Scan the lines below and report each one containing "master" by copying it.

** DATA IN THIS EXERCISE follows **

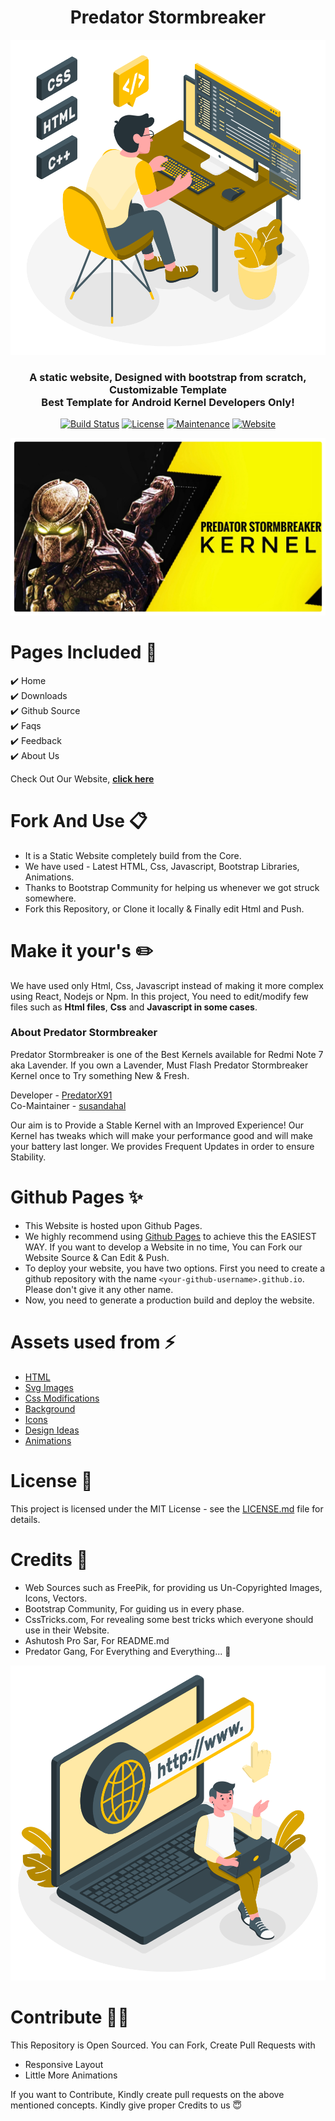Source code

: <h1 align="center"> Predator Stormbreaker </h1> 

<p align="center">
  <img src="https://raw.githubusercontent.com/predator-stormbreaker/predator-stormbreaker.github.io/54d9bd72c2e7145c9b446a9921e09befcb733a9e/assets/img/Programming.svg" target="_blank"></img>
</p>

<h3 align="center"> A static website, Designed with bootstrap from scratch, Customizable Template <br/> Best Template for Android Kernel Developers Only! </h3>

<p align="center">
      <a href="https://travis-ci.org/badges/badgerbadgerbadger"><img alt="Build Status" src="http://img.shields.io/travis/badges/badgerbadgerbadger.svg?style=flat-square?style=flat-square" /></a>
  <a href="http://badges.mit-license.org/"><img alt="License" src="http://img.shields.io/:license-mit-blue.svg?style=flat-square?style=flat-square" /></a>
  <a href="https://github.com/ashutosh1919/masterPortfolio/commits/master"><img alt="Maintenance" src="https://img.shields.io/badge/maintained-yes-green.svg?style=flat-square" /></a>
  <a href="http://badges.mit-license.org/"><img alt="Website" src="https://img.shields.io/badge/website-up-yellow?style=flat-square" /></a>
</p>

<p align="center"> 
    <img src="https://raw.githubusercontent.com/predator-stormbreaker/predator-stormbreaker.github.io/master/assets/img/20200622_213732-01-01.jpeg" target="_blank"></img>
  </a>
</p>


# Pages Included 📝

✔️ Home\
✔️ Downloads \
✔️ Github Source\
✔️ Faqs\
✔️ Feedback\
✔️ About Us

Check Out Our Website, **[click here](https://predator-stormbreaker.github.io/)**


# Fork And Use 📋

- It is a Static Website completely build from the Core.
- We have used - Latest HTML, Css, Javascript, Bootstrap Libraries, Animations.
- Thanks to Bootstrap Community for helping us whenever we got struck somewhere.
- Fork this Repository, or Clone it locally & Finally edit Html and Push.


# Make it your's ✏️

We have used only Html, Css, Javascript instead of making it more complex using React, Nodejs or Npm. In this project, You need to edit/modify few files such as **Html files**, **Css** and **Javascript in some cases**. 



### About Predator Stormbreaker

Predator Stormbreaker is one of the Best Kernels available for Redmi Note 7 aka Lavender. If you own a Lavender, Must Flash Predator Stormbreaker Kernel once to Try something New & Fresh. 

Developer - [PredatorX91](https://t.me/PredatorX91) <br>
Co-Maintainer - [susandahal](https://t.me/susandahal)


Our aim is to Provide a Stable Kernel with an Improved Experience! Our Kernel has tweaks which will make your performance good and will make your battery last longer. We provides Frequent Updates in order to ensure Stability.


# Github Pages ✨

- This Website is hosted upon Github Pages.
- We highly recommend using [Github Pages](https://create-react-app.dev/docs/deployment/#github-pages) to achieve this the EASIEST WAY. If you want to develop a Website in no time, You can Fork our Website Source & Can Edit & Push.
- To deploy your website, you have two options. First you need to create a github repository with the name `<your-github-username>.github.io`. Please don't give it any other name.
- Now, you need to generate a production build and deploy the website.

# Assets used from ⚡

- [HTML](https://html.com/html5)
- [Svg Images](https://www.freepik.com/)
- [Css Modifications](https://css-tricks.com/)
- [Background](https://webkul.github.io/coolhue/)
- [Icons](https://boxicons.com/)
- [Design Ideas](https://bootstrapmade.com/)
- [Animations](https://www.gradient-animator.com/)


# License 📄

This project is licensed under the MIT License - see the [LICENSE.md](https://github.com/predator-stormbreaker/predator-stormbreaker.github.io/blob/master/LICENSE) file for details.


# Credits 💯 

- Web Sources such as FreePik, for providing us Un-Copyrighted Images, Icons, Vectors. 
- Bootstrap Community, For guiding us in every phase.
- CssTricks.com, For revealing some best tricks which everyone should use in their Website.
- Ashutosh Pro Sar, For README.md
- Predator Gang, For Everything and Everything... 🤩

<p align="center">
<img src="https://raw.githubusercontent.com/predator-stormbreaker/predator-stormbreaker.github.io/54d9bd72c2e7145c9b446a9921e09befcb733a9e/assets/img/www.svg" target="_blank"> </img>
</p>

# Contribute ✌🏻
This Repository is Open Sourced. You can Fork, Create Pull Requests with
- Responsive Layout <br>
- Little More Animations <br>

 If you want to Contribute, Kindly create pull requests on the above mentioned concepts. Kindly give proper Credits to us 😇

** End of DATA IN THIS EXERCISE **

§ **YOUR RESPONSE**:
  <a href="https://github.com/ashutosh1919/masterPortfolio/commits/master"><img alt="Maintenance" src="https://img.shields.io/badge/maintained-yes-green.svg?style=flat-square" /></a>
    <img src="https://raw.githubusercontent.com/predator-stormbreaker/predator-stormbreaker.github.io/master/assets/img/20200622_213732-01-01.jpeg" target="_blank"></img>
This project is licensed under the MIT License - see the [LICENSE.md](https://github.com/predator-stormbreaker/predator-stormbreaker.github.io/blob/master/LICENSE) file for details.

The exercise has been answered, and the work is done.